Early on in my columnist career, I talked about the basics of oil and energy stock trading and often cautioned to never, ever, use ETF proxies for oil, particularly the United States Oil Fund (USO) . In recent years, I guess I've forgotten about these ETFs, and haven't bothered to reiterate my hate for them. But in recent columns, when oil stocks have been overpriced comparative to oil barrels, I've advised that the buy, if there was one, was in oil itself. This brought a slew of emails asking about the USO and other oil ETFs, and how to use them instead of oil futures.
So let's again make this clear and show why the USO, and other oil futures ETFs, are literally the worst investments in the world.
Oil futures and other commodities are traded in monthly deliveries, unlike oil stocks or virtually any other asset you can name. This makes generating a linear and singular price for "oil" a complex affair, as literally the price vehicle that's quoted around the world for "oil" destroys itself every 30 days.
Notice how the price of each monthly delivery for oil today is unique. These prices, arranged by months, are known familiarly as the "curve" of oil futures prices. Today, as has been often the case in recent years, the prices of oil increase as we move further out in the curve -- a condition known as contango. Keep this continuing premium as oil moves along the timeline in mind as we continue our explanation.
Oil ETFs try to describe oil's "price" as if it were a stock -- that is, one singular price.
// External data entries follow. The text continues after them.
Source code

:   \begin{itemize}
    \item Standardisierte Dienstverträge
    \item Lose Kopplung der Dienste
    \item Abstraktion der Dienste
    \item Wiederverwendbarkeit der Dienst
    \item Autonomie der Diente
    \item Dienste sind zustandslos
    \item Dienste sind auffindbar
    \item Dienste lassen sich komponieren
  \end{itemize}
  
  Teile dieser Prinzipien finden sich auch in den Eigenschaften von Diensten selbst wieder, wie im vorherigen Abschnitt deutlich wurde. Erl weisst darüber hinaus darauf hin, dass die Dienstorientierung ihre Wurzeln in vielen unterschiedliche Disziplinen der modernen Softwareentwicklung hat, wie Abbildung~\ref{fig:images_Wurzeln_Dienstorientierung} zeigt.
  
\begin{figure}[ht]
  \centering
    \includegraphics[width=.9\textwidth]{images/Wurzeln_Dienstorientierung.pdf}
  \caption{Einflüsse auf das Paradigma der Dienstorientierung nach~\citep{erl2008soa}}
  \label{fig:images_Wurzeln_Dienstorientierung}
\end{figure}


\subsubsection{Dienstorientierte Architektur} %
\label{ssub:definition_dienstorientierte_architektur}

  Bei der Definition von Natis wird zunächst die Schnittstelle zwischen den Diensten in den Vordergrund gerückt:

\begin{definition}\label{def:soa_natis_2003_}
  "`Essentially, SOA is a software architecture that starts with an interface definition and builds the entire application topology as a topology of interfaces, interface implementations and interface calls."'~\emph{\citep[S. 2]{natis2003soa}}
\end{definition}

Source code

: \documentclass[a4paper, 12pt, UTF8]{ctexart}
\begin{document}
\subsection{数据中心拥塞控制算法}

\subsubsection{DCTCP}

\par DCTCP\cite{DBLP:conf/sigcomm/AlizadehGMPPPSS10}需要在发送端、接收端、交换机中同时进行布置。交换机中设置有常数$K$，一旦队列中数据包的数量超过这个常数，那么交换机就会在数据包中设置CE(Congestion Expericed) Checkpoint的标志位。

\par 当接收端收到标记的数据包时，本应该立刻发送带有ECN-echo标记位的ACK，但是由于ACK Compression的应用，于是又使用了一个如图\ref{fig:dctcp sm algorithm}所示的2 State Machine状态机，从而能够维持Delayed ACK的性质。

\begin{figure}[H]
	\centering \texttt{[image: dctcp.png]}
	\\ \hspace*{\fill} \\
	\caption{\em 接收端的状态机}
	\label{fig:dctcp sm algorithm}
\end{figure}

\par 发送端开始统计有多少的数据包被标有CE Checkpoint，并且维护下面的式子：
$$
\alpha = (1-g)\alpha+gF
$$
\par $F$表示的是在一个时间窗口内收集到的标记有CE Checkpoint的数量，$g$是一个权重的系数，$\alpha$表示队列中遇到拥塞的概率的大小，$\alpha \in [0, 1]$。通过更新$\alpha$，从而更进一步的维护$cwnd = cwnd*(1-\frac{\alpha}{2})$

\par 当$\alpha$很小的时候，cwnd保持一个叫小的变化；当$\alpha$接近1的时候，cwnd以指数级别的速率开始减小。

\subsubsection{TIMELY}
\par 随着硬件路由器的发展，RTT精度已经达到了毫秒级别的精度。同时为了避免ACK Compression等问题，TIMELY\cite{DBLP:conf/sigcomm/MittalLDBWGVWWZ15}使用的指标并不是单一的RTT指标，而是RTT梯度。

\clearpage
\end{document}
But as time moves on, there are problems with this. First and foremost, while these ETFs must initiate positions in mostly front month futures to keep track of oil, they then must constantly sell those positions as front months expire, reinitiating them further down the curve. This "rolling over" of positions is a constant, unending directive for these ETFs.
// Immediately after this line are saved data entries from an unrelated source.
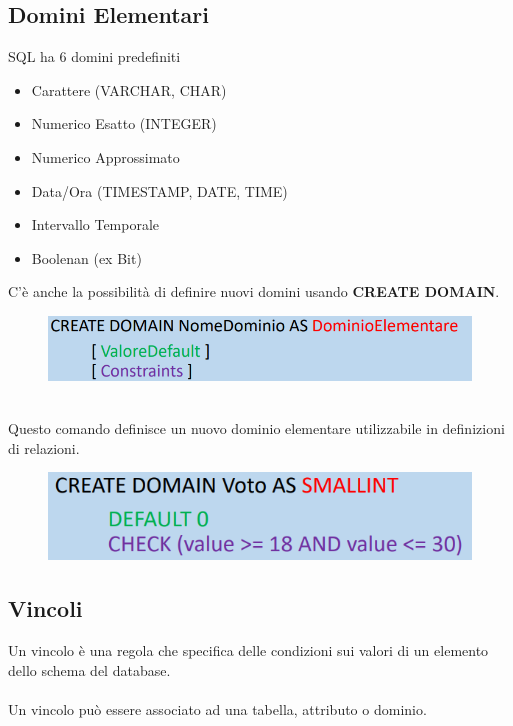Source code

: \documentclass[12pt, a4paper]{article}
\begin{document}
    \subsection*{Domini Elementari}
    SQL ha 6 domini predefiniti
    \begin{itemize}
        \item Carattere (VARCHAR, CHAR)
        \item Numerico Esatto (INTEGER)
        \item Numerico Approssimato
        \item Data/Ora (TIMESTAMP, DATE, TIME)
        \item Intervallo Temporale
        \item Boolenan (ex Bit)
    \end{itemize}
    C'è anche la possibilità di definire nuovi domini usando \textbf{CREATE DOMAIN}.
    \begin{figure}[htbp]
        \centering
        \includegraphics[scale=0.5]{createdomain.png}
    \end{figure} 
    \\Questo comando definisce un nuovo dominio elementare utilizzabile in definizioni di relazioni.
    \begin{figure}[htbp]
        \centering
        \includegraphics[scale=0.5]{createvoto2.png}
    \end{figure}

    \subsection*{Vincoli}
    Un vincolo è una regola che specifica delle condizioni sui valori di un elemento
    dello schema del database.
    \\\\Un vincolo può essere associato ad una tabella, attributo o dominio.
\end{document}
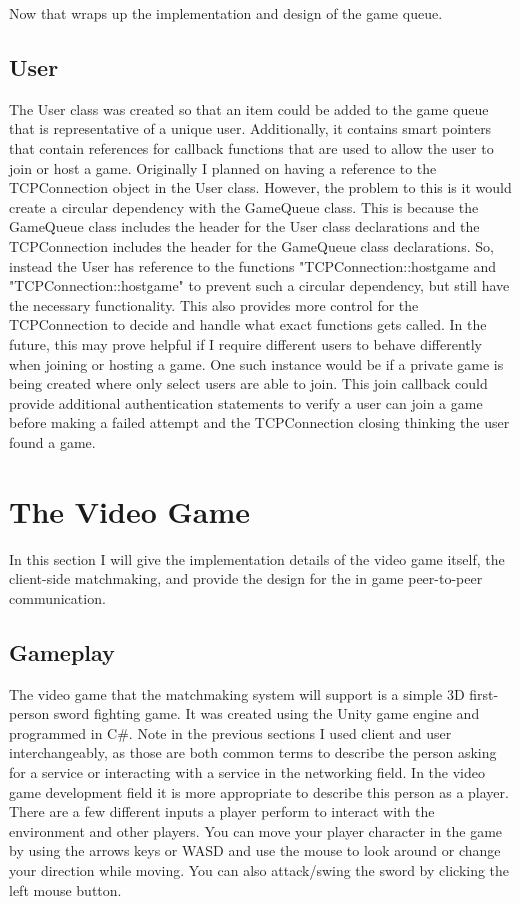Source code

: \documentclass[conference]{IEEEtran}
\begin{document}
Now that wraps up the implementation and design of the game queue.

\subsection{User}
The User class was created so that an item could be added to the game queue that is representative of a unique user.
Additionally, it contains smart pointers that contain references for callback functions that are used to allow the user to join or host a game.
Originally I planned on having a reference to the TCPConnection object in the User class.
However, the problem to this is it would create a circular dependency with the GameQueue class.
This is because the GameQueue class includes the header for the User class declarations and the TCPConnection includes the header for the GameQueue class declarations.
So, instead the User has reference to the functions "TCPConnection::host\textunderscore game and "TCPConnection::host\textunderscore game" to prevent such a circular dependency, but still have the necessary functionality.
This also provides more control for the TCPConnection to decide and handle what exact functions gets called.
In the future, this may prove helpful if I require different users to behave differently when joining or hosting a game.
One such instance would be if a private game is being created where only select users are able to join.
This join callback could provide additional authentication statements to verify a user can join a game before making a failed attempt and the TCPConnection closing thinking the user found a game.

\section{The Video Game}
In this section I will give the implementation details of the video game itself, the client-side matchmaking, and provide the design for the in game peer-to-peer communication.
\subsection{Gameplay}
The video game that the matchmaking system will support is a simple 3D first-person sword fighting game.
It was created using the Unity game engine and programmed in C\#.
Note in the previous sections I used  client and user interchangeably, as those are both common terms to describe the person asking for a service or interacting with a service in the networking field.
In the video game development field it is more appropriate to describe this person as a player.
There are a few different inputs a player perform to interact with the environment and other players.
You can move your player character in the game by using the arrows keys or WASD and use the mouse to look around or change your direction while moving.
You can also attack/swing the sword by clicking the left mouse button.
\end{document}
Now, back to our contango. It should be obvious that every sale of contracts towards the front of the curve that is accompanied by a buy towards the back in a contango market requires a premium be paid -- this is the first and most expensive cost that is constantly being charged by ETFs to oil fund buyers -- whether you see them or not. A pretty deep contango market has become a staple of oil for quite a while, as it tends to appear when the physical markets are in glut, as they are today.
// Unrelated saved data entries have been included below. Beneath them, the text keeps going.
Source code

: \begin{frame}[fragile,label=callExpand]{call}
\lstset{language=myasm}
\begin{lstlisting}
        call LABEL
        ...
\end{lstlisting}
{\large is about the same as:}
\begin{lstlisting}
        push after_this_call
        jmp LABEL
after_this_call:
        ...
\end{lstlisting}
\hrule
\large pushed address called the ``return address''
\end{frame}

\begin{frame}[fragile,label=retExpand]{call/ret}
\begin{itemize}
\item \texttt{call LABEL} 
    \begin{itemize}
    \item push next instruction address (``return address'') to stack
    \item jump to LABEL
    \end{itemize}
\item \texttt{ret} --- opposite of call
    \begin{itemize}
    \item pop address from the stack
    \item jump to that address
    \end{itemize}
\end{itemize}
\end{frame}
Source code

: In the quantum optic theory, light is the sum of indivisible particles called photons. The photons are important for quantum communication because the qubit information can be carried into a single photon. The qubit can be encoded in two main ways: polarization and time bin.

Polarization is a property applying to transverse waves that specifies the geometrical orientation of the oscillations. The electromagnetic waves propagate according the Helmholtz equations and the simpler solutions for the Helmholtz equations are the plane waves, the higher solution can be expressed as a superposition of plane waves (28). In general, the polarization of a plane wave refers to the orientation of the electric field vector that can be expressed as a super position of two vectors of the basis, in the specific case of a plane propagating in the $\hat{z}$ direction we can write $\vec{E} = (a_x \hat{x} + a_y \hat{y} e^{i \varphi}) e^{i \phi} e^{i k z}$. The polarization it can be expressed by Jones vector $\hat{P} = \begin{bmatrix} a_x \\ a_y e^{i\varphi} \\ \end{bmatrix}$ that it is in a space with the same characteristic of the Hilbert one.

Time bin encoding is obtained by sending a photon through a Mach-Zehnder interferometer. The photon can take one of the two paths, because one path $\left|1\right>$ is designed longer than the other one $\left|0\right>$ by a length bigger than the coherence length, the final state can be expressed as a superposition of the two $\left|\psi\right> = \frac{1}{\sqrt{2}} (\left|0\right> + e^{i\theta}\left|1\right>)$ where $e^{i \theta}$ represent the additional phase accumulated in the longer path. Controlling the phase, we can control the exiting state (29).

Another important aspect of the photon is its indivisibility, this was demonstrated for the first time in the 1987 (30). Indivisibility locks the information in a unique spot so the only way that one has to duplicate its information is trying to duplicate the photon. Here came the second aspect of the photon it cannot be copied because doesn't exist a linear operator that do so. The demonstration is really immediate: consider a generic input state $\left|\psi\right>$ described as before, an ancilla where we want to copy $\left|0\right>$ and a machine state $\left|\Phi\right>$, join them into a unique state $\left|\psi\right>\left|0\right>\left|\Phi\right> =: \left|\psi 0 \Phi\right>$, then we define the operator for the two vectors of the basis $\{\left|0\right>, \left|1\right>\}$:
But even if the contango is not as deep as it looks today (and the oil market has been known to flip into the opposite condition, called backwardation, rather often) there are still fairly heavy fees that are applied by these ETFs for management, as well as the brokerage charges for the heavy futures trading they must constantly balance.
Whew -- that's the quick explanation for why oil ETFs are so horrible. But a simpler explanation of why you should stay away can be graphically shown with a few charts comparing the returns from the USO and the quoted continuous price of oil:
Here are three graphs, each for the last three months, the last year and since the start of 2013. All of them are jarringly representative of just how pitifully the USO performs compared to the reported "price" of oil. Sure, there are moments when the USO can, for a time, keep up (usually when markets are near or at backwardation); but for the most part, the USO is far more likely, at any price, to go down rather than go up. That makes it a really terrible investment choice.
Indeed, if you want to trade oil prices, you have no other smart alternative than to trade oil, which is something I did for 25 years, but almost never recommend for inexperienced investors.
But the point should be made -- never, ever use the USO, or another oil ETF as a proxy for oil prices. You're much more likely to lose than with just about any other investment.This is making these ETFs, in my view, the worst investments in the world.